Here comes the European ePrivacy Regulation – the GDPR’s forgotten sibling
By now, we’ve all heard about the GDPR and its May deadline. However, in the background, the European Commission have something else waiting in the wings that is no less important to marketers – the ePrivacy Regulation.
What is it?
The current ePrivacy Directive (implemented in the UK as the Privacy and Electronic Communications Regulations 2011) will be repealed in favour of this new ‘Regulation’ and will apply directly across all EU markets.
The ePrivacy Regulation will work in tandem with the GDPR, enhancing it in light of technological developments (specifically the “Internet of Things”). The regulation is designed to complement the GDPR to provide internet users control over all their data and to ensure that businesses handle data with care. It also comes with those same hefty fines.
The GDPR comes into force on 25 May 2018 and this regulation is scheduled to come into force alongside it.

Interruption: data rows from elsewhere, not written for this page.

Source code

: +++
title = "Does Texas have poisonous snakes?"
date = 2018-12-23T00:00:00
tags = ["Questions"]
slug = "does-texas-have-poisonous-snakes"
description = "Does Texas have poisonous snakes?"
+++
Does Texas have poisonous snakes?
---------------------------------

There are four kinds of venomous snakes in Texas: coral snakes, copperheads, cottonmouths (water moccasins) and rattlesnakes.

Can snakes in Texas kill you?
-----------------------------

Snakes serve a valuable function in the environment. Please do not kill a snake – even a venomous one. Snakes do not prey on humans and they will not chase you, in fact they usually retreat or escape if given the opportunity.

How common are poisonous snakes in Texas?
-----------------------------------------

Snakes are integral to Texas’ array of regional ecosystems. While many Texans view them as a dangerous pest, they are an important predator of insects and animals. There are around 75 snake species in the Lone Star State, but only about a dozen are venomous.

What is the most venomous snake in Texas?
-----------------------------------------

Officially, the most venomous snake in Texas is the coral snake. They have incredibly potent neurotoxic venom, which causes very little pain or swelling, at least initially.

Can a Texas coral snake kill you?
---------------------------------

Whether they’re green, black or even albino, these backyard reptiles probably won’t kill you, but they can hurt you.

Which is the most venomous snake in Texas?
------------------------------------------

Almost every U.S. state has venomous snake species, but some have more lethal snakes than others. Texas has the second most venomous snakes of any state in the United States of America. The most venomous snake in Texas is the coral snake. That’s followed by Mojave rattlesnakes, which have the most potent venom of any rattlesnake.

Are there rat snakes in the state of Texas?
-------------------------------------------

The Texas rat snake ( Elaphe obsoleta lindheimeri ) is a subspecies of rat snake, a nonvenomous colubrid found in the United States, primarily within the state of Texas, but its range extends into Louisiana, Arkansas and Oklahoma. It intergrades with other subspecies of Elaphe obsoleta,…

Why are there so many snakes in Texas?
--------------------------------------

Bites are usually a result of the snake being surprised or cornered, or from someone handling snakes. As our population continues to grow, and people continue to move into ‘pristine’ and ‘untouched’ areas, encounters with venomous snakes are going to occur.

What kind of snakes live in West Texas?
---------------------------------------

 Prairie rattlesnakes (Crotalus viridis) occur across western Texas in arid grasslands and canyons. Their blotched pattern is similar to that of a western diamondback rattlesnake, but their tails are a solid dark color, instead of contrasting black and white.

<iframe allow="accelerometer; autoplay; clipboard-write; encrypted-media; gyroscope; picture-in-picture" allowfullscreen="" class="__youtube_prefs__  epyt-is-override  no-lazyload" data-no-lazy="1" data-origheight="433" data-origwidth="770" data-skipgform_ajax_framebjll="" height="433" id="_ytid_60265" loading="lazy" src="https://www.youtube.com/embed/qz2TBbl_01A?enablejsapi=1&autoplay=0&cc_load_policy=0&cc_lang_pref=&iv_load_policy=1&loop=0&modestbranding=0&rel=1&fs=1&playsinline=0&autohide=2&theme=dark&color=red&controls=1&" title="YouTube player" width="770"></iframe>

However, as yet, the Regulation has not been finalised.
What does the law cover?
The previous directive was often referred to as the “cookies law”. This new regulation has a much broader scope: here are the key parts of the regulation.
In short, the proposal is to do away with annoying cookie banners and move the privacy notices into the browser. You will be able to select your default privacy settings when setting up the browser.
And which cookies count? It’s been suggested that cookies required for analytics or for improving the site experience may not be included but until we see the final regulation, there’s nothing guaranteed.
The previous directive covered the typical communications channels of the time, eg emails. However, the new regulation expands this significantly to encompass the Over-The-Tops (eg social media messaging services such as WhatsApp) and Voice Over Internet Protocol providers (eg video and audio services such as Skype).
The aim is to provide more stringent consents over these channels – both for the content of the communications and the metadata (data processed by the electronic communications network for the purpose of transmitting, distributing and exchanging the content) attached to those communications.
The soft opt-in is sticking around although it can only be retained in limited circumstances, e.g. sending promo messages to existing customers to offer similar products or services. However, the opportunity to opt-out through unsubscribe messages and interactions still needs to be available.
One of the most ambiguous aspects of the regulation is around B2B marketing communications and whether consent is required when it comes to corporate email addresses. If it is a named corporate email address, does this fall within the personal identifiable data outlined by the GDPR?
It seems there is a choice to be made by B2B marketers over whether to seek out consent or to hedge their bets on legitimate interest.
What do we do about it?
From an agency perspective, there are various aspects of this regulation that will need to be factored in to what we do and how we work but the cookies element is an important one. Banners aside, we need to consider the potential impact of this on even simple activities like A/B testing.
The industry’s key focus right now is the GDPR compliance, given the hard stop in May 2018. However, with the ePrivacy Regulation still to be finalised, we need to keep this forgotten sibling in the corner of our eye.
Richard Madigan is digital marketing consultant at MMT Digital.